═════ Data for this exercise ═════

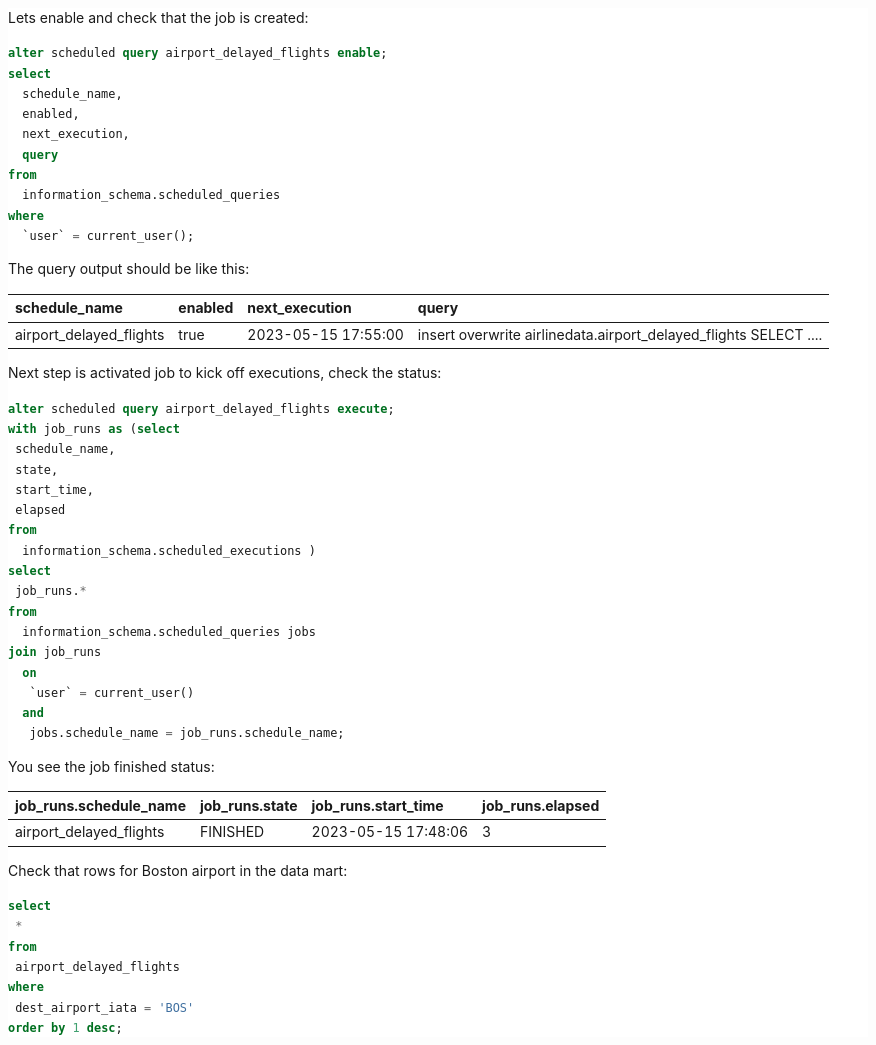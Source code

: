Lets enable and check that the job is created:
```sql
alter scheduled query airport_delayed_flights enable;
select
  schedule_name,
  enabled,
  next_execution,
  query  
from
  information_schema.scheduled_queries
where
  `user` = current_user();
```
The query output should be like this:

|schedule_name	|enabled	|next_execution	|query |
| :- | :- | :- | :- |
|airport_delayed_flights | true | 2023-05-15 17:55:00 | insert overwrite airlinedata.airport_delayed_flights SELECT  .... |

Next step is activated job to kick off executions, check the status:
```sql
alter scheduled query airport_delayed_flights execute;
with job_runs as (select
 schedule_name,
 state,
 start_time,
 elapsed
from
  information_schema.scheduled_executions )
select
 job_runs.*
from
  information_schema.scheduled_queries jobs
join job_runs
  on
   `user` = current_user()
  and
   jobs.schedule_name = job_runs.schedule_name;
  ```
You see the job finished status:

|job_runs.schedule_name	|job_runs.state	|job_runs.start_time	|job_runs.elapsed|
| :- | :- | :- | :- |
|airport_delayed_flights | FINISHED | 2023-05-15 17:48:06 | 3 |


Check that rows for Boston airport in the data mart:
```sql
select  
 *
from
 airport_delayed_flights
where
 dest_airport_iata = 'BOS'
order by 1 desc;
```

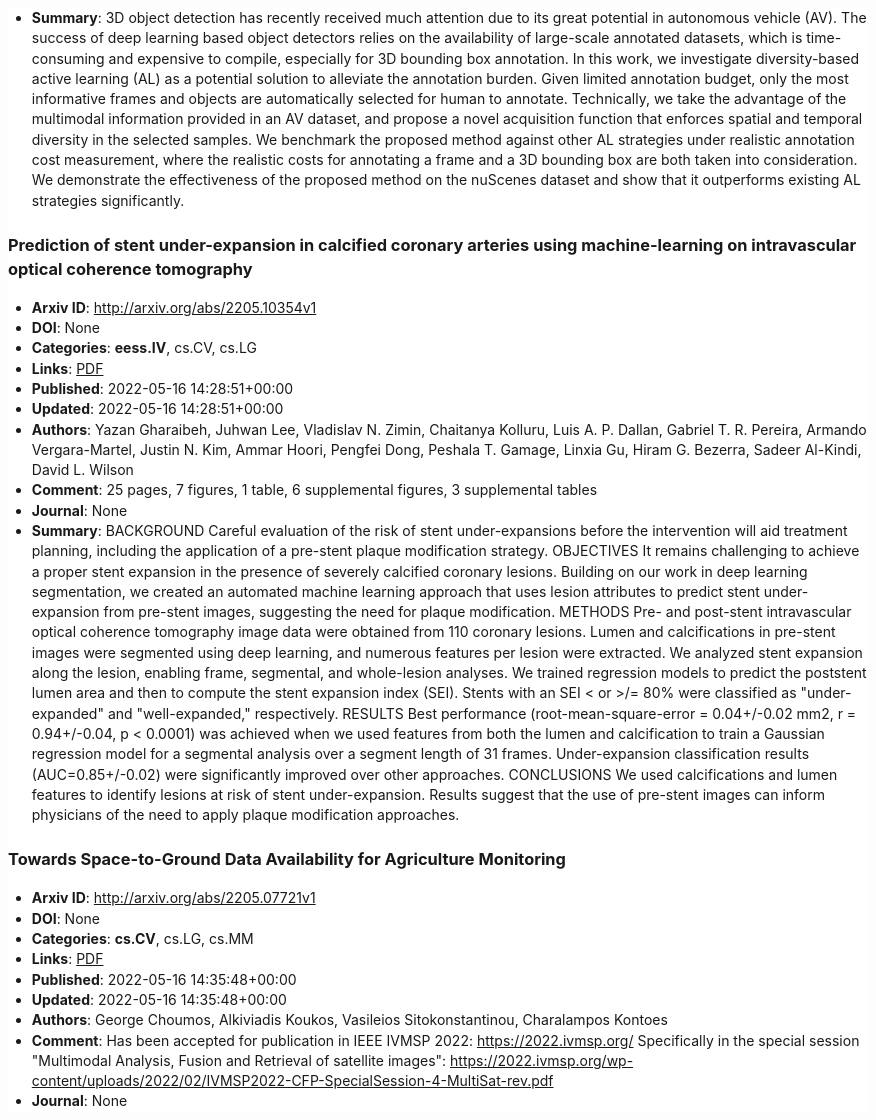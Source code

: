 - **Summary**: 3D object detection has recently received much attention due to its great potential in autonomous vehicle (AV). The success of deep learning based object detectors relies on the availability of large-scale annotated datasets, which is time-consuming and expensive to compile, especially for 3D bounding box annotation. In this work, we investigate diversity-based active learning (AL) as a potential solution to alleviate the annotation burden. Given limited annotation budget, only the most informative frames and objects are automatically selected for human to annotate. Technically, we take the advantage of the multimodal information provided in an AV dataset, and propose a novel acquisition function that enforces spatial and temporal diversity in the selected samples. We benchmark the proposed method against other AL strategies under realistic annotation cost measurement, where the realistic costs for annotating a frame and a 3D bounding box are both taken into consideration. We demonstrate the effectiveness of the proposed method on the nuScenes dataset and show that it outperforms existing AL strategies significantly.



### Prediction of stent under-expansion in calcified coronary arteries using machine-learning on intravascular optical coherence tomography
- **Arxiv ID**: http://arxiv.org/abs/2205.10354v1
- **DOI**: None
- **Categories**: **eess.IV**, cs.CV, cs.LG
- **Links**: [PDF](http://arxiv.org/pdf/2205.10354v1)
- **Published**: 2022-05-16 14:28:51+00:00
- **Updated**: 2022-05-16 14:28:51+00:00
- **Authors**: Yazan Gharaibeh, Juhwan Lee, Vladislav N. Zimin, Chaitanya Kolluru, Luis A. P. Dallan, Gabriel T. R. Pereira, Armando Vergara-Martel, Justin N. Kim, Ammar Hoori, Pengfei Dong, Peshala T. Gamage, Linxia Gu, Hiram G. Bezerra, Sadeer Al-Kindi, David L. Wilson
- **Comment**: 25 pages, 7 figures, 1 table, 6 supplemental figures, 3 supplemental
  tables
- **Journal**: None
- **Summary**: BACKGROUND Careful evaluation of the risk of stent under-expansions before the intervention will aid treatment planning, including the application of a pre-stent plaque modification strategy.   OBJECTIVES It remains challenging to achieve a proper stent expansion in the presence of severely calcified coronary lesions. Building on our work in deep learning segmentation, we created an automated machine learning approach that uses lesion attributes to predict stent under-expansion from pre-stent images, suggesting the need for plaque modification.   METHODS Pre- and post-stent intravascular optical coherence tomography image data were obtained from 110 coronary lesions. Lumen and calcifications in pre-stent images were segmented using deep learning, and numerous features per lesion were extracted. We analyzed stent expansion along the lesion, enabling frame, segmental, and whole-lesion analyses. We trained regression models to predict the poststent lumen area and then to compute the stent expansion index (SEI). Stents with an SEI < or >/= 80% were classified as "under-expanded" and "well-expanded," respectively.   RESULTS Best performance (root-mean-square-error = 0.04+/-0.02 mm2, r = 0.94+/-0.04, p < 0.0001) was achieved when we used features from both the lumen and calcification to train a Gaussian regression model for a segmental analysis over a segment length of 31 frames. Under-expansion classification results (AUC=0.85+/-0.02) were significantly improved over other approaches.   CONCLUSIONS We used calcifications and lumen features to identify lesions at risk of stent under-expansion. Results suggest that the use of pre-stent images can inform physicians of the need to apply plaque modification approaches.



### Towards Space-to-Ground Data Availability for Agriculture Monitoring
- **Arxiv ID**: http://arxiv.org/abs/2205.07721v1
- **DOI**: None
- **Categories**: **cs.CV**, cs.LG, cs.MM
- **Links**: [PDF](http://arxiv.org/pdf/2205.07721v1)
- **Published**: 2022-05-16 14:35:48+00:00
- **Updated**: 2022-05-16 14:35:48+00:00
- **Authors**: George Choumos, Alkiviadis Koukos, Vasileios Sitokonstantinou, Charalampos Kontoes
- **Comment**: Has been accepted for publication in IEEE IVMSP 2022:
  https://2022.ivmsp.org/ Specifically in the special session "Multimodal
  Analysis, Fusion and Retrieval of satellite images":
  https://2022.ivmsp.org/wp-content/uploads/2022/02/IVMSP2022-CFP-SpecialSession-4-MultiSat-rev.pdf
- **Journal**: None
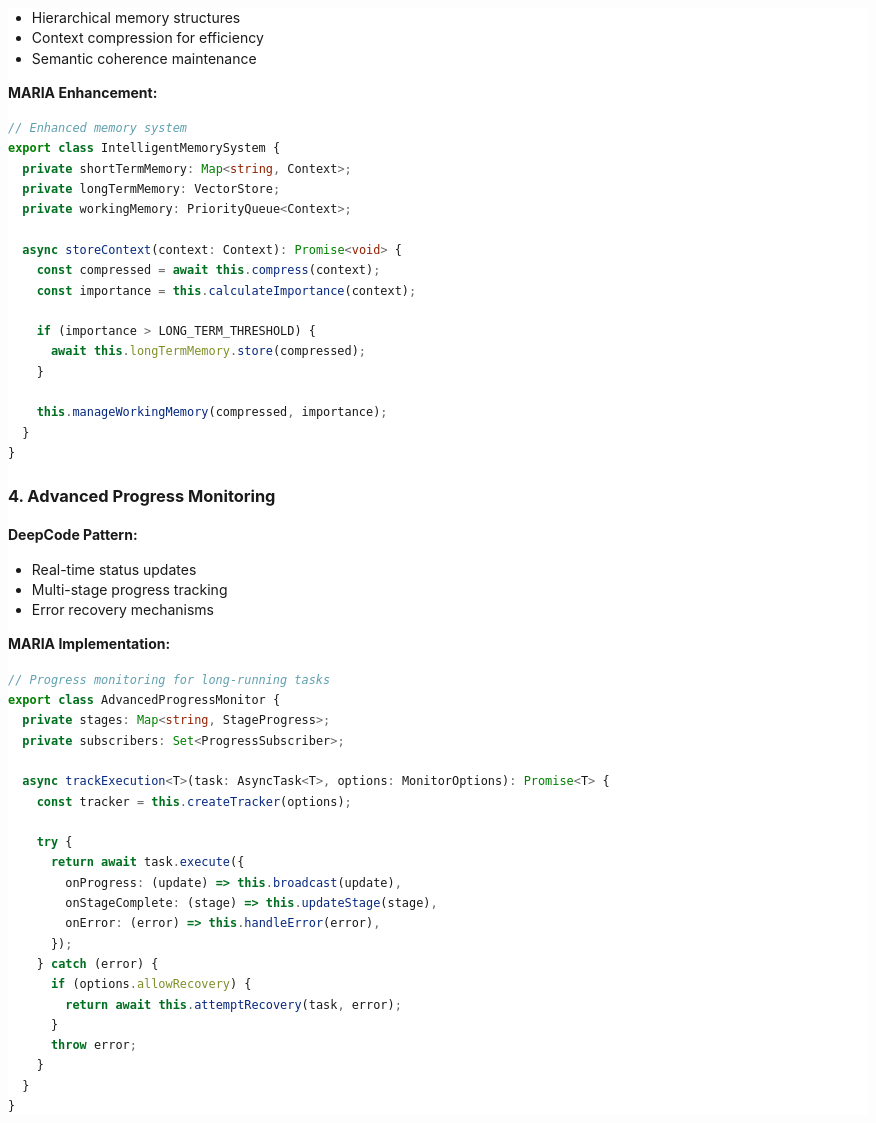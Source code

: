 - Hierarchical memory structures
- Context compression for efficiency
- Semantic coherence maintenance

**MARIA Enhancement:**

```typescript
// Enhanced memory system
export class IntelligentMemorySystem {
  private shortTermMemory: Map<string, Context>;
  private longTermMemory: VectorStore;
  private workingMemory: PriorityQueue<Context>;

  async storeContext(context: Context): Promise<void> {
    const compressed = await this.compress(context);
    const importance = this.calculateImportance(context);

    if (importance > LONG_TERM_THRESHOLD) {
      await this.longTermMemory.store(compressed);
    }

    this.manageWorkingMemory(compressed, importance);
  }
}
```

### 4. Advanced Progress Monitoring

**DeepCode Pattern:**

- Real-time status updates
- Multi-stage progress tracking
- Error recovery mechanisms

**MARIA Implementation:**

```typescript
// Progress monitoring for long-running tasks
export class AdvancedProgressMonitor {
  private stages: Map<string, StageProgress>;
  private subscribers: Set<ProgressSubscriber>;

  async trackExecution<T>(task: AsyncTask<T>, options: MonitorOptions): Promise<T> {
    const tracker = this.createTracker(options);

    try {
      return await task.execute({
        onProgress: (update) => this.broadcast(update),
        onStageComplete: (stage) => this.updateStage(stage),
        onError: (error) => this.handleError(error),
      });
    } catch (error) {
      if (options.allowRecovery) {
        return await this.attemptRecovery(task, error);
      }
      throw error;
    }
  }
}
```
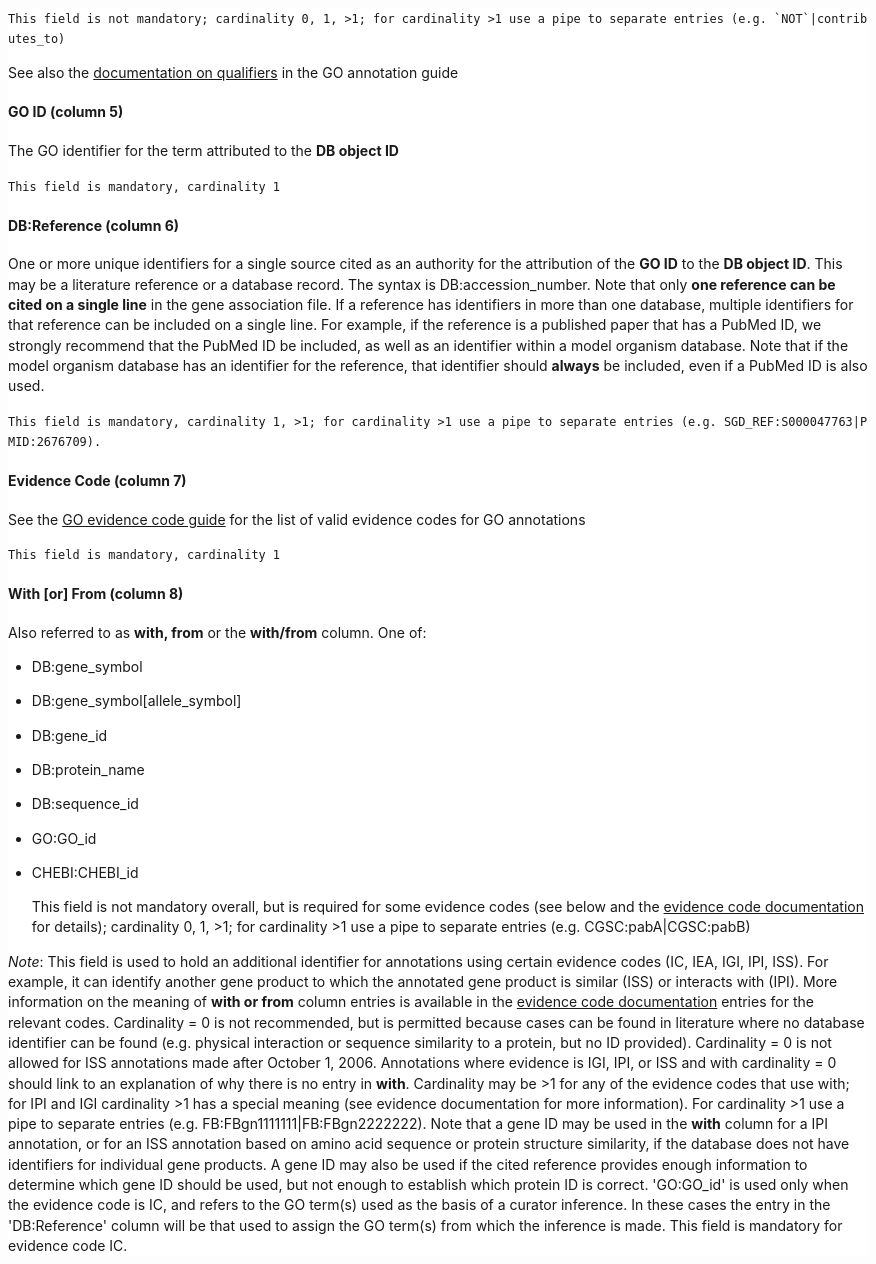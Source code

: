     This field is not mandatory; cardinality 0, 1, >1; for cardinality >1 use a pipe to separate entries (e.g. `NOT`|contributes_to)

See also the [documentation on qualifiers](https://geneontology.org/docs/go-annotations/#annotation-qualifiers) in the GO annotation guide

#### GO ID (column 5)
The GO identifier for the term attributed to the **DB object ID**

    This field is mandatory, cardinality 1

#### DB:Reference (column 6)
One or more unique identifiers for a single source cited as an authority for the attribution of the **GO ID** to the **DB object ID**. This may be a literature reference or a database record. The syntax is DB:accession_number.
Note that only **one reference can be cited on a single line** in the gene association file. If a reference has identifiers in more than one database, multiple identifiers for that reference can be included on a single line. For example, if the reference is a published paper that has a PubMed ID, we strongly recommend that the PubMed ID be included, as well as an identifier within a model organism database. Note that if the model organism database has an identifier for the reference, that identifier should **always** be included, even if a PubMed ID is also used.

    This field is mandatory, cardinality 1, >1; for cardinality >1 use a pipe to separate entries (e.g. SGD_REF:S000047763|PMID:2676709).

#### Evidence Code (column 7)
See the [GO evidence code guide](https://geneontology.org/page/guide-go-evidence-codes) for the list of valid evidence codes for GO annotations

    This field is mandatory, cardinality 1

#### With [or] From (column 8)
Also referred to as **with, from** or the **with/from** column.  One of:

* DB:gene_symbol
* DB:gene_symbol[allele_symbol]
* DB:gene_id
* DB:protein_name
* DB:sequence_id
* GO:GO_id
* CHEBI:CHEBI_id

    This field is not mandatory overall, but is required for some evidence codes (see below and the [evidence code documentation](https://geneontology.org/page/guide-go-evidence-codes) for details); cardinality 0, 1, >1; for cardinality >1 use a pipe to separate entries (e.g. CGSC:pabA\|CGSC:pabB)

*Note*: This field is used to hold an additional identifier for annotations using certain evidence codes (IC, IEA, IGI, IPI, ISS). For example, it can identify another gene product to which the annotated gene product is similar (ISS) or interacts with (IPI). More information on the meaning of **with or from** column entries is available in the [evidence code documentation](https://geneontology.org/page/guide-go-evidence-codes) entries for the relevant codes.
Cardinality = 0 is not recommended, but is permitted because cases can be found in literature where no database identifier can be found (e.g. physical interaction or sequence similarity to a protein, but no ID provided). Cardinality = 0 is not allowed for ISS annotations made after October 1, 2006. Annotations where evidence is IGI, IPI, or ISS and with cardinality = 0 should link to an explanation of why there is no entry in **with**. Cardinality may be >1 for any of the evidence codes that use with; for IPI and IGI cardinality >1 has a special meaning (see evidence documentation for more information). For cardinality >1 use a pipe to separate entries (e.g. FB:FBgn1111111\|FB:FBgn2222222).
Note that a gene ID may be used in the **with** column for a IPI annotation, or for an ISS annotation based on amino acid sequence or protein structure similarity, if the database does not have identifiers for individual gene products. A gene ID may also be used if the cited reference provides enough information to determine which gene ID should be used, but not enough to establish which protein ID is correct.
'GO:GO_id' is used only when the evidence code is IC, and refers to the GO term(s) used as the basis of a curator inference. In these cases the entry in the 'DB:Reference' column will be that used to assign the GO term(s) from which the inference is made. This field is mandatory for evidence code IC.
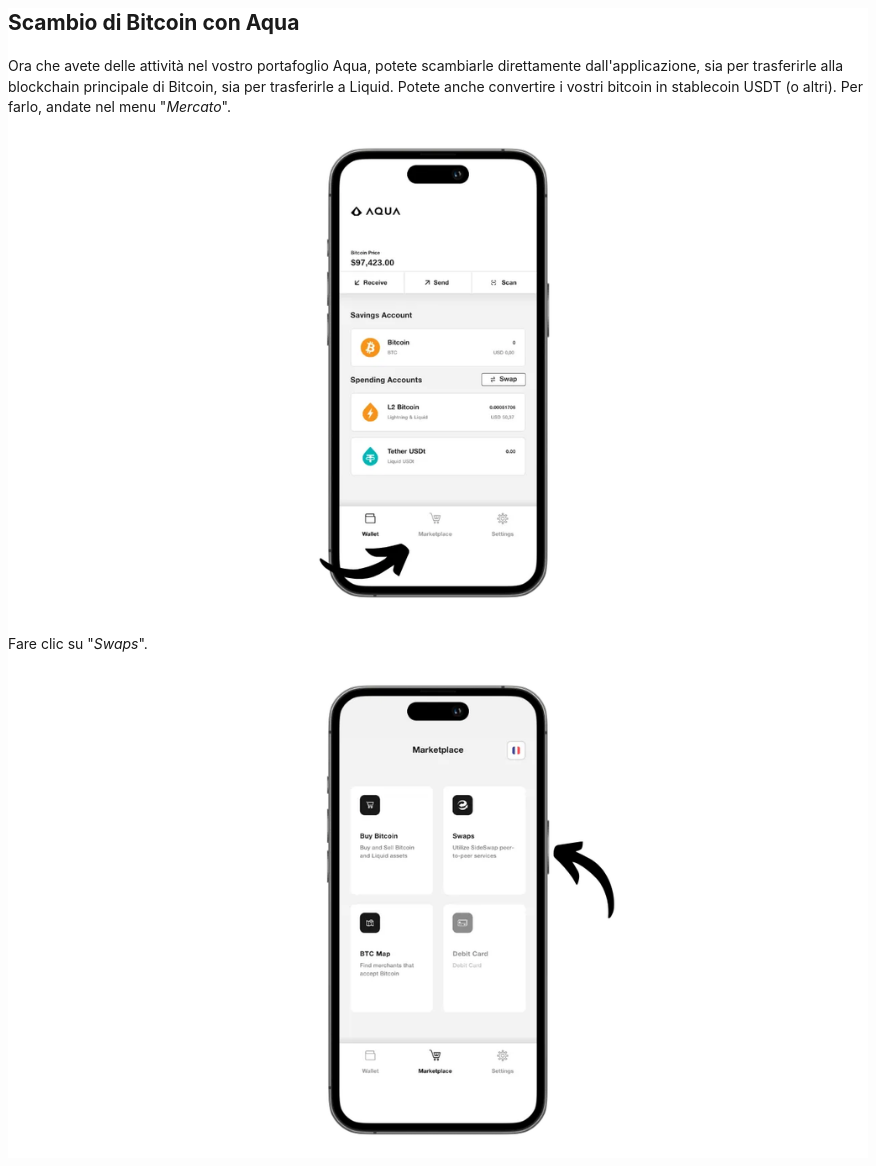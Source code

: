 ## Scambio di Bitcoin con Aqua

Ora che avete delle attività nel vostro portafoglio Aqua, potete scambiarle direttamente dall'applicazione, sia per trasferirle alla blockchain principale di Bitcoin, sia per trasferirle a Liquid. Potete anche convertire i vostri bitcoin in stablecoin USDT (o altri). Per farlo, andate nel menu "*Mercato*".

![AQUA](assets/fr/22.webp)

Fare clic su "*Swaps*".

![AQUA](assets/fr/23.webp)

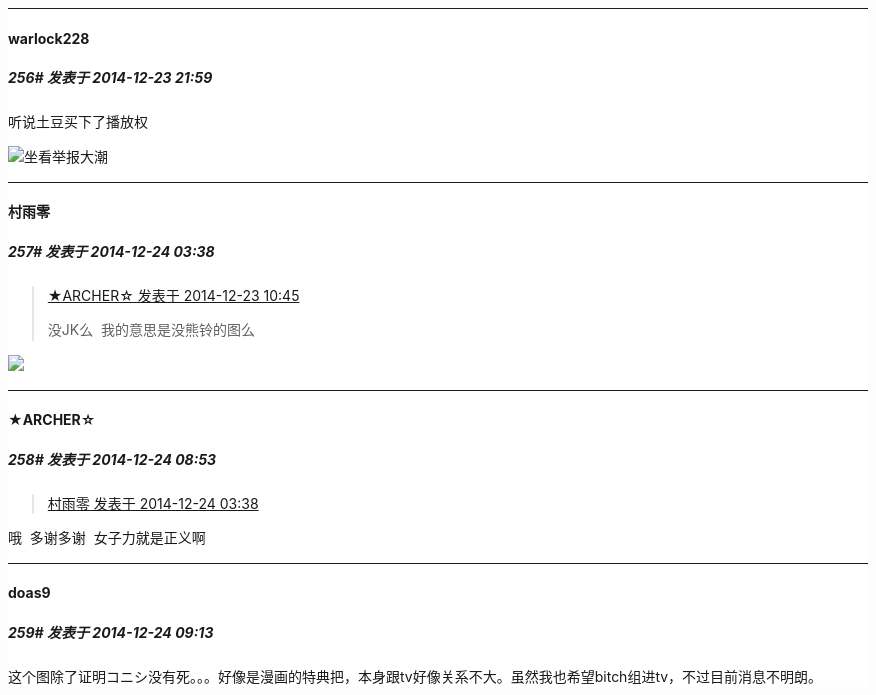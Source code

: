 -----

####  warlock228  
##### 256#       发表于 2014-12-23 21:59




听说土豆买下了播放权

<img src="https://static.saraba1st.com/image/smiley/face/191.gif" referrerpolicy="no-referrer">坐看举报大潮







-----

####  村雨零  
##### 257#       发表于 2014-12-24 03:38



<blockquote><a href="httphttps://bbs.saraba1st.com/2b/forum.php?mod=redirect&amp;goto=findpost&amp;pid=27579947&amp;ptid=1009008" target="_blank">★ARCHER☆ 发表于 2014-12-23 10:45</a>

没JK么  我的意思是没熊铃的图么</blockquote><img src="http://acgspace.wsfun.com/kancolle/src/1418843634254.jpg" referrerpolicy="no-referrer">







-----

####  ★ARCHER☆  
##### 258#       发表于 2014-12-24 08:53



<blockquote><a href="httphttps://bbs.saraba1st.com/2b/forum.php?mod=redirect&amp;goto=findpost&amp;pid=27584024&amp;ptid=1009008" target="_blank">村雨零 发表于 2014-12-24 03:38</a></blockquote>
哦  多谢多谢  女子力就是正义啊







-----

####  doas9  
##### 259#       发表于 2014-12-24 09:13




这个图除了证明コニシ没有死。。。好像是漫画的特典把，本身跟tv好像关系不大。虽然我也希望bitch组进tv，不过目前消息不明朗。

═════

* Work task
Filter the records down to the lines that contain the string "forum", and copy those lines.

* Reply
<blockquote><a href="httphttps://bbs.saraba1st.com/2b/forum.php?mod=redirect&amp;goto=findpost&amp;pid=27579947&amp;ptid=1009008" target="_blank">★ARCHER☆ 发表于 2014-12-23 10:45</a>
<blockquote><a href="httphttps://bbs.saraba1st.com/2b/forum.php?mod=redirect&amp;goto=findpost&amp;pid=27584024&amp;ptid=1009008" target="_blank">村雨零 发表于 2014-12-24 03:38</a></blockquote>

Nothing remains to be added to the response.